• **WHAT IS NEEDED**:
Copy the records below word for word, from the first line through the line that contains "take the min", and leave out any pictures.

Document images with source code:
Segment Open
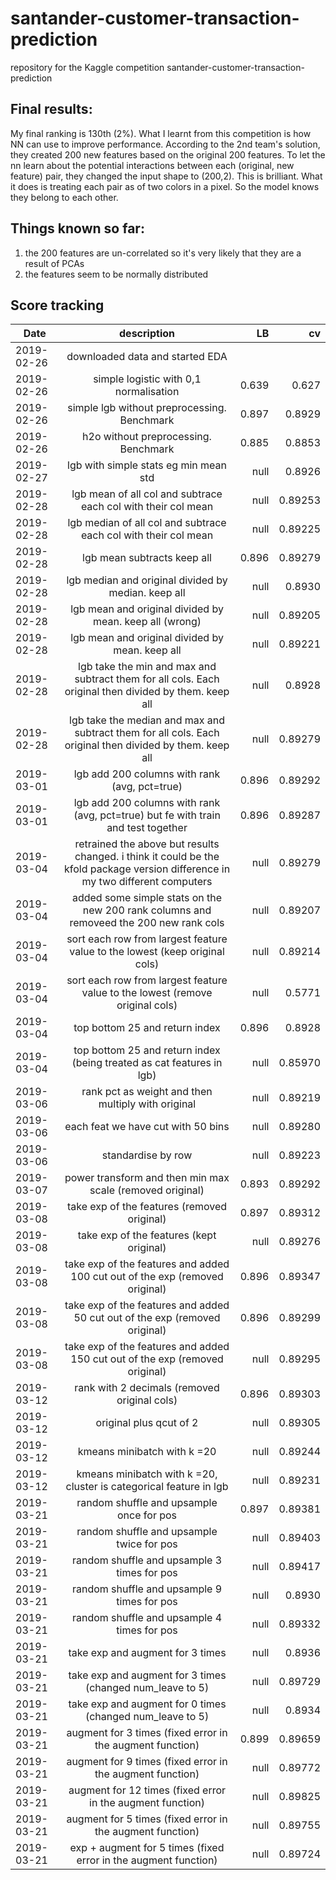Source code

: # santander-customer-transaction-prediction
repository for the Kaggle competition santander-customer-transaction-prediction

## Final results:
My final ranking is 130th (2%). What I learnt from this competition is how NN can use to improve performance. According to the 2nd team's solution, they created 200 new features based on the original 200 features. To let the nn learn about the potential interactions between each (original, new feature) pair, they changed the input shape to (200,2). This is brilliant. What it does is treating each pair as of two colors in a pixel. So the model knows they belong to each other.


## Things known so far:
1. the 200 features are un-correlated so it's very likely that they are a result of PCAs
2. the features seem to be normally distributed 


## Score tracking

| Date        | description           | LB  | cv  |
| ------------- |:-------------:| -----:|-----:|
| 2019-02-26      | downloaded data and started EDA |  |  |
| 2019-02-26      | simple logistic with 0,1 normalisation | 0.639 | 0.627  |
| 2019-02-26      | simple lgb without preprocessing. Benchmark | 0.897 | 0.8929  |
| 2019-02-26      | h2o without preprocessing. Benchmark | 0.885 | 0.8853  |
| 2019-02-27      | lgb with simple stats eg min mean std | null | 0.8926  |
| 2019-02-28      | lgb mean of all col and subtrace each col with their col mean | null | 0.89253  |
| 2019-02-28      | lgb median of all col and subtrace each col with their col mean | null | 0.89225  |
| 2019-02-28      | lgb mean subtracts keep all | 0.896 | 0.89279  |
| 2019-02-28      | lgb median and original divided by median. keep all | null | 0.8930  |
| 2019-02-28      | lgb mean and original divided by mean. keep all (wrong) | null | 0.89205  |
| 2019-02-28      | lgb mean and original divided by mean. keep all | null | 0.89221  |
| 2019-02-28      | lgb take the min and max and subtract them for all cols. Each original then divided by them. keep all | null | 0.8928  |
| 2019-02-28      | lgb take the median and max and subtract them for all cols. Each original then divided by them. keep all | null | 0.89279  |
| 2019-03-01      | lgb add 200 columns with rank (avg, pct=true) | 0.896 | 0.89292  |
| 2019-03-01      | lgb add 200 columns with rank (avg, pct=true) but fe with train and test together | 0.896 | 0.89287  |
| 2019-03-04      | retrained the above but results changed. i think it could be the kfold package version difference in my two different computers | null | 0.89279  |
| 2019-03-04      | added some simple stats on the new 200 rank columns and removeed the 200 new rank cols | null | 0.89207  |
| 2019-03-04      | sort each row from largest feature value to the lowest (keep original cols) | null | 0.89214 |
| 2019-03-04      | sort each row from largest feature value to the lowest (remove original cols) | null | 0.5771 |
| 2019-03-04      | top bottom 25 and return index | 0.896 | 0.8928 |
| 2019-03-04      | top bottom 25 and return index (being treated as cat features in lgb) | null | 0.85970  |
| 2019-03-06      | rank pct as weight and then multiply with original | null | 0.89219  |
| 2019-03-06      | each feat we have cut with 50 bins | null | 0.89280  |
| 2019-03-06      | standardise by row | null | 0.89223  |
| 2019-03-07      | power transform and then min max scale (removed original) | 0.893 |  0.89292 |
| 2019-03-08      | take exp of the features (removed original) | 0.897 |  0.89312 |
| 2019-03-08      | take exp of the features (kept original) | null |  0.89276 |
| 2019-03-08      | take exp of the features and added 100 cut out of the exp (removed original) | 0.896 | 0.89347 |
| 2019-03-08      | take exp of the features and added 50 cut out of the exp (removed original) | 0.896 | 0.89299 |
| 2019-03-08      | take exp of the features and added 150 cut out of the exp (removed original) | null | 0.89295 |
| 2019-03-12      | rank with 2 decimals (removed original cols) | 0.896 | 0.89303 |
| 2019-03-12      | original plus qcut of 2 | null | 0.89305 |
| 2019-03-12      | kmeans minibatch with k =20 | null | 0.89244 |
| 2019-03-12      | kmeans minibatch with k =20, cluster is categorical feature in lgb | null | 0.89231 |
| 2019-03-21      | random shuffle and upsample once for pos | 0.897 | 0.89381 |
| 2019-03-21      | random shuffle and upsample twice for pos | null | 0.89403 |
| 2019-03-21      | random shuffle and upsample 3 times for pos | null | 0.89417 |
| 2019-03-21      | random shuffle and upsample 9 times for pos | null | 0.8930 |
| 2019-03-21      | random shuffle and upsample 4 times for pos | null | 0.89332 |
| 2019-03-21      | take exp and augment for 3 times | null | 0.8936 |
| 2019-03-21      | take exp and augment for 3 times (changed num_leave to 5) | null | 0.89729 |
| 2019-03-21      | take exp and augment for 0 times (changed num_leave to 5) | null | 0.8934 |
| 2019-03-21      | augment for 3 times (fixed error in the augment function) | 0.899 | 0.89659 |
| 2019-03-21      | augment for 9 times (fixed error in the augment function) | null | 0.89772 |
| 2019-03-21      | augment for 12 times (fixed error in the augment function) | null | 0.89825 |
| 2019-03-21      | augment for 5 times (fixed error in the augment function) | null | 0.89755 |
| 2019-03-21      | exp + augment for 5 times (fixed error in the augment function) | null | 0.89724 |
Segment Closed
• **SOLUTION TO THIS EXERCISE**:
Source code

: # santander-customer-transaction-prediction
repository for the Kaggle competition santander-customer-transaction-prediction

## Final results:
My final ranking is 130th (2%). What I learnt from this competition is how NN can use to improve performance. According to the 2nd team's solution, they created 200 new features based on the original 200 features. To let the nn learn about the potential interactions between each (original, new feature) pair, they changed the input shape to (200,2). This is brilliant. What it does is treating each pair as of two colors in a pixel. So the model knows they belong to each other.


## Things known so far:
1. the 200 features are un-correlated so it's very likely that they are a result of PCAs
2. the features seem to be normally distributed 


## Score tracking

| Date        | description           | LB  | cv  |
| ------------- |:-------------:| -----:|-----:|
| 2019-02-26      | downloaded data and started EDA |  |  |
| 2019-02-26      | simple logistic with 0,1 normalisation | 0.639 | 0.627  |
| 2019-02-26      | simple lgb without preprocessing. Benchmark | 0.897 | 0.8929  |
| 2019-02-26      | h2o without preprocessing. Benchmark | 0.885 | 0.8853  |
| 2019-02-27      | lgb with simple stats eg min mean std | null | 0.8926  |
| 2019-02-28      | lgb mean of all col and subtrace each col with their col mean | null | 0.89253  |
| 2019-02-28      | lgb median of all col and subtrace each col with their col mean | null | 0.89225  |
| 2019-02-28      | lgb mean subtracts keep all | 0.896 | 0.89279  |
| 2019-02-28      | lgb median and original divided by median. keep all | null | 0.8930  |
| 2019-02-28      | lgb mean and original divided by mean. keep all (wrong) | null | 0.89205  |
| 2019-02-28      | lgb mean and original divided by mean. keep all | null | 0.89221  |
| 2019-02-28      | lgb take the min and max and subtract them for all cols. Each original then divided by them. keep all | null | 0.8928  |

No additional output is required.